I visited the Cathedral and was moved by the sight of confessions available in so many different languages for Pilgrims but shocked at the behaviour of some of the people within the walls. I queued for my Compostela and was amused at the whinging, moaning and complaining of others in the queue. Weeks to walk to Santiago and a few minutes of waiting seemed intolerable. And I was so grateful that I wasn't finishing here. The destination would have been nothing in comparison to the journey.
Santiago wasn't my final destination but a half way point. I still had to cycle home.
In hindsight, I had the benefit of a Camino in three distinct parts. While I started the Camino at my front door (a local Trappist Monastery being my first "sello"), I made my own way to Paris, then to the coast to follow the sea before starting "My Camino" in SJPP. After Santiago, I had a week exploring the west coast with a friend, a return to Santiago for a Compostela then a long journey home, following my nose. On the way back, camping, I got to see Spain away from the Pilgrim Lifestyle. I wasn't awoken predawn nor had to be in bed early. I met different kinds of travellers and ate in places that rarely saw a Pilgrim.

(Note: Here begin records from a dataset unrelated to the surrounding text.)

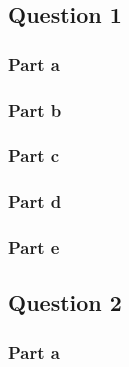 \subsection{Question 1}

\subsubsection{Part a}



\subsubsection{Part b}



\subsubsection{Part c}



\subsubsection{Part d}



\subsubsection{Part e}



\subsection{Question 2}

\subsubsection{Part a}


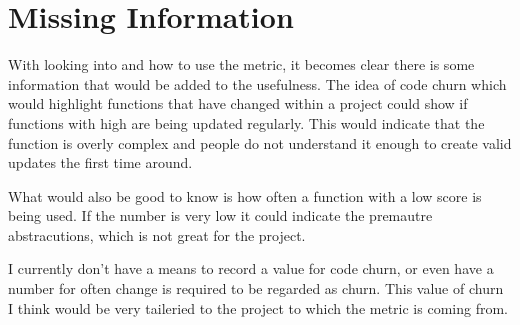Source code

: \section{Missing Information}
With looking into \cc and how to use the metric, it becomes clear there is some information that would be added to the usefulness.
The idea of code churn which would highlight functions that have changed within a project could show if functions with high \cc are being updated regularly.
This would indicate that the function is overly complex and people do not understand it enough to create valid updates the first time around.

What would also be good to know is how often a function with a low \cc score is being used.
If the number is very low it could indicate the premautre abstracutions, which is not great for the project.

I currently don't have a means to record a value for code churn, or even have a number for often change is required to be regarded as churn.
This value of churn I think would be very taileried to the project to which the metric is coming from.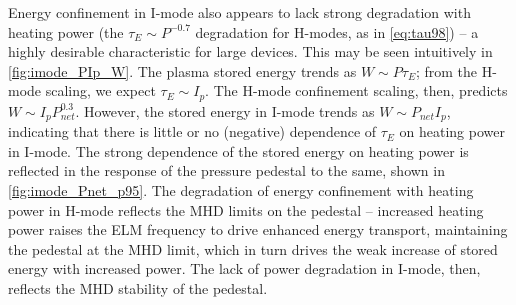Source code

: \begin{figure}[p]
 \pushtooutside
\end{figure}

Energy confinement in I-mode also appears to lack strong degradation with heating power (\cf the $\tau_E \sim P^{-0.7}$ degradation for H-modes, as in \cref{eq:tau98}) -- a highly desirable characteristic for large devices.  This may be seen intuitively in \cref{fig:imode_PIp_W}.  The plasma stored energy trends as $W \sim P \tau_E$; from the H-mode scaling, we expect $\tau_E \sim I_p$.  The H-mode confinement scaling, then, predicts $W \sim I_p P_{net}^{0.3}$.  However, the stored energy in I-mode trends as $W \sim P_{net} I_p$, indicating that there is little or no (negative) dependence of $\tau_E$ on heating power in I-mode.  The strong dependence of the stored energy on heating power is reflected in the response of the pressure pedestal to the same, shown in \cref{fig:imode_Pnet_p95}.  The degradation of energy confinement with heating power in H-mode reflects the MHD limits on the pedestal -- increased heating power raises the ELM frequency to drive enhanced energy transport, maintaining the pedestal at the MHD limit, which in turn drives the weak increase of stored energy with increased power.  The lack of power degradation in I-mode, then, reflects the MHD stability of the pedestal.

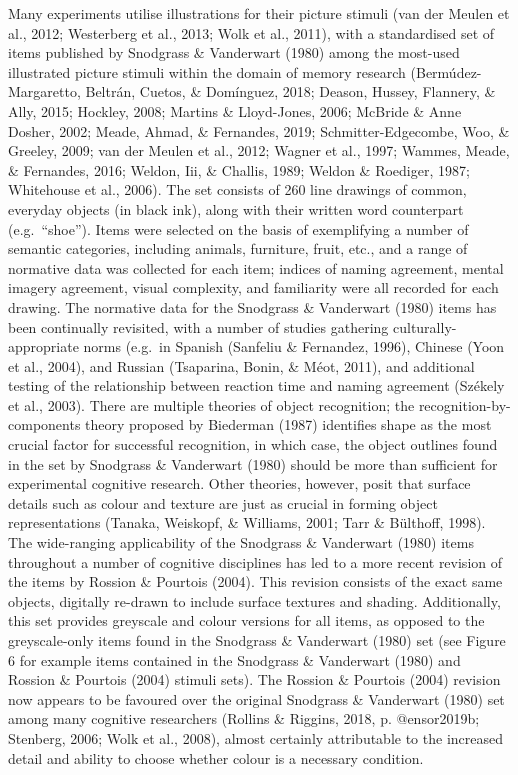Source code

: \documentclass[
  11pt,
]{article}
\begin{document}
Many experiments utilise illustrations for their picture stimuli (van
der Meulen et al., 2012; Westerberg et al., 2013; Wolk et al., 2011),
with a standardised set of items published by Snodgrass \& Vanderwart
(1980) among the most-used illustrated picture stimuli within the domain
of memory research (Bermúdez-Margaretto, Beltrán, Cuetos, \& Domínguez,
2018; Deason, Hussey, Flannery, \& Ally, 2015; Hockley, 2008; Martins \&
Lloyd-Jones, 2006; McBride \& Anne Dosher, 2002; Meade, Ahmad, \&
Fernandes, 2019; Schmitter-Edgecombe, Woo, \& Greeley, 2009; van der
Meulen et al., 2012; Wagner et al., 1997; Wammes, Meade, \& Fernandes,
2016; Weldon, Iii, \& Challis, 1989; Weldon \& Roediger, 1987;
Whitehouse et al., 2006). The set consists of 260 line drawings of
common, everyday objects (in black ink), along with their written word
counterpart (e.g.~``shoe''). Items were selected on the basis of
exemplifying a number of semantic categories, including animals,
furniture, fruit, etc., and a range of normative data was collected for
each item; indices of naming agreement, mental imagery agreement, visual
complexity, and familiarity were all recorded for each drawing. The
normative data for the Snodgrass \& Vanderwart (1980) items has been
continually revisited, with a number of studies gathering
culturally-appropriate norms (e.g.~in Spanish (Sanfeliu \& Fernandez,
1996), Chinese (Yoon et al., 2004), and Russian (Tsaparina, Bonin, \&
Méot, 2011), and additional testing of the relationship between reaction
time and naming agreement (Székely et al., 2003). There are multiple
theories of object recognition; the recognition-by-components theory
proposed by Biederman (1987) identifies shape as the most crucial factor
for successful recognition, in which case, the object outlines found in
the set by Snodgrass \& Vanderwart (1980) should be more than sufficient
for experimental cognitive research. Other theories, however, posit that
surface details such as colour and texture are just as crucial in
forming object representations (Tanaka, Weiskopf, \& Williams, 2001;
Tarr \& Bülthoff, 1998). The wide-ranging applicability of the Snodgrass
\& Vanderwart (1980) items throughout a number of cognitive disciplines
has led to a more recent revision of the items by Rossion \& Pourtois
(2004). This revision consists of the exact same objects, digitally
re-drawn to include surface textures and shading. Additionally, this set
provides greyscale and colour versions for all items, as opposed to the
greyscale-only items found in the Snodgrass \& Vanderwart (1980) set
(see Figure 6 for example items contained in the Snodgrass \& Vanderwart
(1980) and Rossion \& Pourtois (2004) stimuli sets). The Rossion \&
Pourtois (2004) revision now appears to be favoured over the original
Snodgrass \& Vanderwart (1980) set among many cognitive researchers
(Rollins \& Riggins, 2018, p. @ensor2019b; Stenberg, 2006; Wolk et al.,
2008), almost certainly attributable to the increased detail and ability
to choose whether colour is a necessary condition.
\end{document}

Later that year, on a cold winter night I was playing with Google maps and looking to see where my "Camino distance" of some 6-6500 km would bring me. I was genuinely shocked to discover that I could cycle from my front door to Russia! Or a full exploration of Greece and Turkey! All places I've wanted to visit since I was a kid. Or across the USA. Or even Canada!
Somewhere in the back of my mind the wheels were crunching and prioritising the things that I took from my Camino. Far and above everything else was the humanity of the experience.

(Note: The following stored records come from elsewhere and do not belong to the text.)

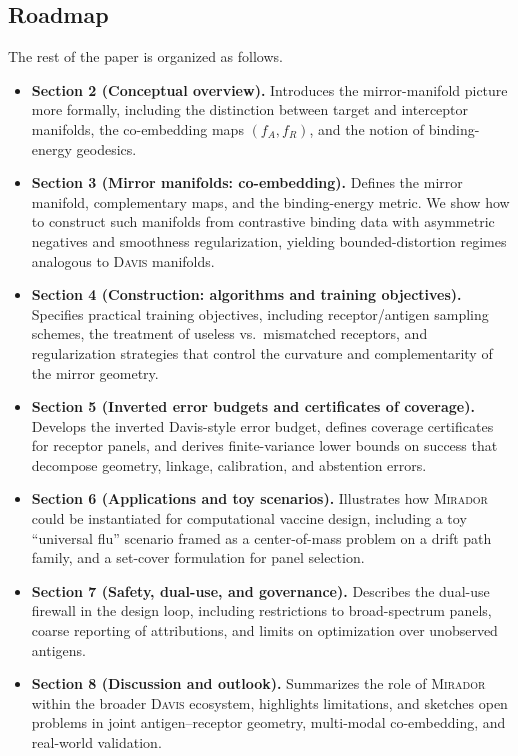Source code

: \documentclass[11pt]{article}
\newcommand{\mirador}{\textsc{Mirador}}
\newcommand{\davis}{\textsc{Davis}}
\begin{document}
\subsection{Roadmap}

The rest of the paper is organized as follows.

\begin{itemize}[leftmargin=*]
  \item \textbf{Section 2 (Conceptual overview).} Introduces the mirror-manifold picture
  more formally, including the distinction between target and interceptor manifolds, the
  co-embedding maps $(f_A, f_R)$, and the notion of binding-energy geodesics.
  \item \textbf{Section 3 (Mirror manifolds: co-embedding).} Defines the mirror manifold,
  complementary maps, and the binding-energy metric. We show how to construct such
  manifolds from contrastive binding data with asymmetric negatives and smoothness
  regularization, yielding bounded-distortion regimes analogous to \davis{} manifolds.
  \item \textbf{Section 4 (Construction: algorithms and training objectives).} Specifies
  practical training objectives, including receptor/antigen sampling schemes, the treatment
  of useless vs.\ mismatched receptors, and regularization strategies that control the
  curvature and complementarity of the mirror geometry.
  \item \textbf{Section 5 (Inverted error budgets and certificates of coverage).} Develops
  the inverted Davis-style error budget, defines coverage certificates for receptor panels,
  and derives finite-variance lower bounds on success that decompose geometry, linkage,
  calibration, and abstention errors.
  \item \textbf{Section 6 (Applications and toy scenarios).} Illustrates how \mirador{}
  could be instantiated for computational vaccine design, including a toy ``universal flu''
  scenario framed as a center-of-mass problem on a drift path family, and a set-cover
  formulation for panel selection.
  \item \textbf{Section 7 (Safety, dual-use, and governance).} Describes the dual-use
  firewall in the design loop, including restrictions to broad-spectrum panels, coarse
  reporting of attributions, and limits on optimization over unobserved antigens.
  \item \textbf{Section 8 (Discussion and outlook).} Summarizes the role of \mirador{}
  within the broader \davis{} ecosystem, highlights limitations, and sketches open problems
  in joint antigen--receptor geometry, multi-modal co-embedding, and real-world validation.
\end{itemize}
\end{document}
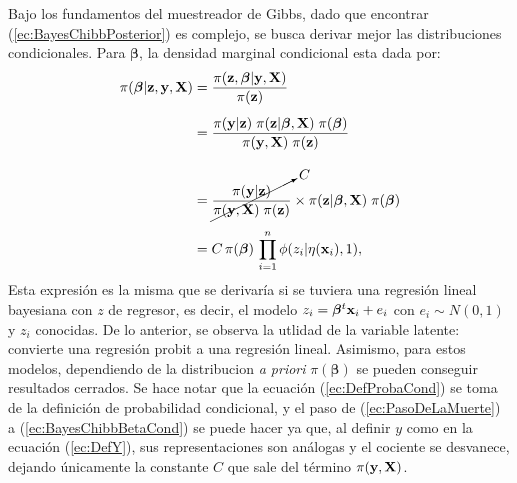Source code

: \documentclass[../Main/Main.tex]{subfiles}
\begin{document}
Bajo los fundamentos del muestreador de Gibbs, dado que encontrar (\ref{ec:BayesChibbPosterior}) es complejo, se busca derivar mejor las distribuciones condicionales. Para $\bm{\beta}$, la densidad marginal condicional esta dada por:
\begin{align}
	\pi(\bm{\beta}|\mathbf{z},\mathbf{y},\mathbf{X})
	& = \dfrac{\pi(\mathbf{z}, \bm{\beta}| \mathbf{y}, \mathbf{X})}{\pi(\mathbf{z})} 
	\label{ec:DefProbaCond}\\[5pt]
	& = \dfrac{\pi(\mathbf{y} | \mathbf{z})\;\pi(\mathbf{z}|\bm{\beta},\mathbf{X}) 
	\; \pi(\bm{\beta})}{\pi(\mathbf{y}, \mathbf{X}) \; \pi(\mathbf{z})} \nonumber \\[10pt]
	& = \cancelto{C}{\dfrac{\pi(\mathbf{y} | \mathbf{z})}{\pi(\mathbf{y}, \mathbf{X}) \; \pi(\mathbf{z})}} \times \pi(\mathbf{z}|\bm{\beta},\mathbf{X}) \; \pi(\bm{\beta}) \label{ec:PasoDeLaMuerte} \\[5pt]
	& = C \,\pi(\bm{\beta}) \, \prod_{i = 1}^n\phi(z_i|\eta(\mathbf{x}_i),1), \label{ec:BayesChibbBetaCond}
\end{align}
Esta expresión es la misma que se derivaría si se tuviera una regresión lineal bayesiana con $z$ de regresor, es decir, el modelo $z_i = \bm{\beta}^t\mathbf{x}_i + e_i$ con $e_i \sim N(0,1)$ y $z_i$ conocidas. De lo anterior, se observa la utlidad de la variable latente: convierte una regresión probit a una regresión lineal. Asimismo, para estos modelos, dependiendo de la distribucion \textit{a priori} $\pi(\bm{\beta})$ se pueden conseguir resultados cerrados. Se hace notar que la ecuación (\ref{ec:DefProbaCond}) se toma de la definición de probabilidad condicional, y el paso de (\ref{ec:PasoDeLaMuerte}) a (\ref{ec:BayesChibbBetaCond}) se puede hacer ya que, al definir $y$ como en la ecuación (\ref{ec:DefY}), sus representaciones son análogas y el cociente se desvanece, dejando únicamente la constante $C$ que sale del término $\pi(\mathbf{y}, \mathbf{X})$.
\end{document}
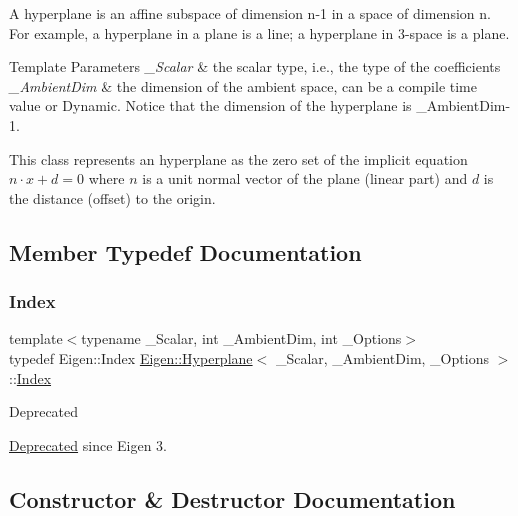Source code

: A hyperplane is an affine subspace of dimension n-\/1 in a space of dimension n. For example, a hyperplane in a plane is a line; a hyperplane in 3-\/space is a plane.


\begin{DoxyTemplParams}{Template Parameters}
{\em \+\_\+\+Scalar} & the scalar type, i.\+e., the type of the coefficients \\
\hline
{\em \+\_\+\+Ambient\+Dim} & the dimension of the ambient space, can be a compile time value or Dynamic. Notice that the dimension of the hyperplane is \+\_\+\+Ambient\+Dim-\/1.\\
\hline
\end{DoxyTemplParams}
This class represents an hyperplane as the zero set of the implicit equation $ n \cdot x + d = 0 $ where $ n $ is a unit normal vector of the plane (linear part) and $ d $ is the distance (offset) to the origin. 

\subsection{Member Typedef Documentation}
\mbox{\label{class_eigen_1_1_hyperplane_a58d2307d16128a0026021374e9e10465}} 
\subsubsection{\texorpdfstring{Index}{Index}}
{\footnotesize\ttfamily template$<$typename \+\_\+\+Scalar, int \+\_\+\+Ambient\+Dim, int \+\_\+\+Options$>$ \\
typedef Eigen\+::\+Index \mbox{\hyperlink{class_eigen_1_1_hyperplane}{Eigen\+::\+Hyperplane}}$<$ \+\_\+\+Scalar, \+\_\+\+Ambient\+Dim, \+\_\+\+Options $>$\+::\mbox{\hyperlink{class_eigen_1_1_hyperplane_a58d2307d16128a0026021374e9e10465}{Index}}}

\begin{DoxyRefDesc}{Deprecated}
\item[\mbox{\hyperlink{deprecated__deprecated000028}{Deprecated}}]since Eigen 3. \end{DoxyRefDesc}


\subsection{Constructor \& Destructor Documentation}
\mbox{\label{class_eigen_1_1_hyperplane_a98d2a770332eec864a897a8ef5bb6025}}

Joining the "virgin" pilgrims in SJPP and the magic in the air is something I hope to have with me always.
Meeting the huge variety of people along the way, local and pilgrim, the sheer diversity of folk and the immense goodwill and kindness of so many locals. Meeting people who struggled silently with infirmity or injury and others who complained loudly and continuously at the slightest inconvenience. The generosity of some pilgrims and the sheer petty-minded selfishness of others.
The chance, random encounters at a café or on the side of the road, the chance to exchange words of encouragement, or where language was an issue, gestures of encouragement, was something of a shock. The power in a smile. In a nod. It was educational and it prompted the question of "why here?". What's so special about this route?

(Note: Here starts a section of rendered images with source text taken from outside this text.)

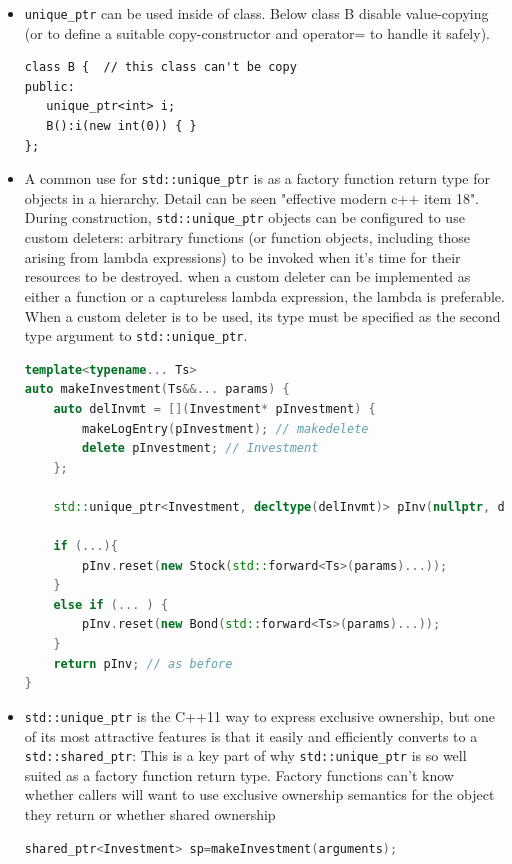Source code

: \documentclass[a4paper,11pt,twoside]{book}
\begin{document}
\begin{itemize}
    \item \texttt{unique\_ptr} can be used inside of class. Below class B disable value-copying (or to define a suitable copy-constructor  and operator= to handle it safely).
\begin{lstlisting}[numbers=none]
class B {  // this class can't be copy
public:
   unique_ptr<int> i;
   B():i(new int(0)) { }
};
\end{lstlisting}

    \item A common use for \texttt{std::unique\_ptr} is as a factory function return type for objects
in a hierarchy. Detail can be seen "effective modern c++ item 18". During construction, \texttt{std::unique\_ptr} objects can be configured to use custom deleters: arbitrary functions (or function objects, including those arising from lambda expressions) to be invoked when it's time for their resources to be destroyed. when a custom deleter can be implemented as either a function or a captureless lambda expression, the lambda is preferable. When a custom deleter is to be used, its type must be specified as the second type argument to \texttt{std::unique\_ptr}.

\begin{lstlisting}[frame=single, language=c++, mathescape=true]
template<typename... Ts>
auto makeInvestment(Ts&&... params) {
	auto delInvmt = [](Investment* pInvestment) {
		makeLogEntry(pInvestment); // makedelete
		delete pInvestment; // Investment
	};

	std::unique_ptr<Investment, decltype(delInvmt)> pInv(nullptr, delInvmt);
	
	if (...){
		pInv.reset(new Stock(std::forward<Ts>(params)...));
	}
	else if (... ) {
		pInv.reset(new Bond(std::forward<Ts>(params)...));
	}
	return pInv; // as before
}
\end{lstlisting}

    \item \texttt{std::unique\_ptr} is the C++11 way to express exclusive ownership, but one of its most attractive features is that it easily and efficiently converts to a \texttt{std::shared\_ptr}: This is a key part of why \texttt{std::unique\_ptr} is so well suited as a factory function return type. Factory functions can't know whether callers will want to use exclusive ownership semantics for the object they return or whether shared ownership
\begin{lstlisting}[frame=single, language=c++, mathescape=true]
shared_ptr<Investment> sp=makeInvestment(arguments); 
\end{lstlisting}



\end{itemize}
\end{document}
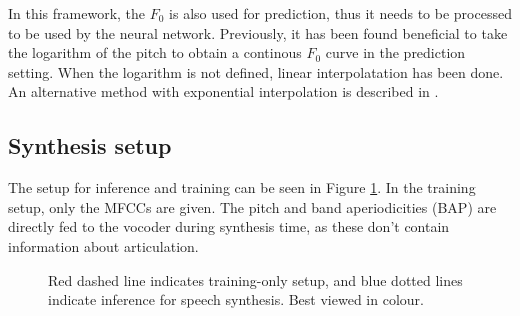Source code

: \documentclass[a4paper]{article}
\begin{document}
In this framework, the \( F_0 \) is also used for prediction, thus it
needs to be processed to be used by the neural network. 
Previously, it has been found beneficial to take the logarithm of the
pitch to obtain a continous \( F_0 \) curve in the prediction setting.
When the logarithm is not defined, linear  interpolatation has been done. \cite{Gonzalez2017}
An alternative method with exponential interpolation is described in \cite{Chen1997}.

\subsection{Synthesis setup}

The setup for inference and training can be seen in Figure \ref{fig:structure}.
In the training setup, only the MFCCs are given.
The pitch and band aperiodicities (BAP) are directly fed to the vocoder
during synthesis time, as these don't contain information about articulation. 

\begin{figure}
  \label{fig:structure}
  \vspace{0.5em}
    \caption{Red dashed line indicates training-only setup, and blue dotted lines indicate inference for speech synthesis. Best viewed in colour.}
\end{figure}
\end{document}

I came to the conclusion that it wasn't the route. It was me. It was how I carried myself, how I perceived things, how I processed things and how I projected myself to others.
The easiest way to get someone to smile at you? Give them a smile! The easiest way to strike up a conversation with a stranger? Make yourself open to it. The best way to enjoy food or a cold glass of water? Arrive hungry and thirsty.
So when I got home I changed some things. Enough became enough. More than enough was excess and unnecessary. I travelled on my bike in the same Camino manner - haphazardly and less planned, responding to what was all around me as opposed to what I thought would be.
I didn't just survive, I thoroughly enjoyed it. I played the hapless traveller only a few kms from my front door and was treated as such, soaking up kindnesses. I greeted fellow travellers and was recognised in return. I explored places I'd seen many times with new eyes and saw things in a way I'd never seen before.
They were my next Caminos. An overnight trip here, a weekend there. Sleeping in a tent, cooking on a stove. The destination in my mind far more important than a destination on a map.
I have since travelled quite a ways on my bike, often in places where the advice is not to travel. It hasn't always been easy or safe but it has been incredibly rewarding with a lot of what the Camino offered me back then - the chance to meet people from different parts of the world, learn of their lives, their hopes and fears, to bond and connect and gain an understanding of the common threads that bind us all together. One thing that has pierced me is just how many people in parts of the world would give almost anything to complete a Camino to Santiago. Those of us who have are incredibly fortunate.
The long distance traveller, (or the one who travels as such) to my way of thinking, is welcome in most places, whether there are yellow arrows pointing the way or not. Perhaps the Camino is not a route, it's a state of mind.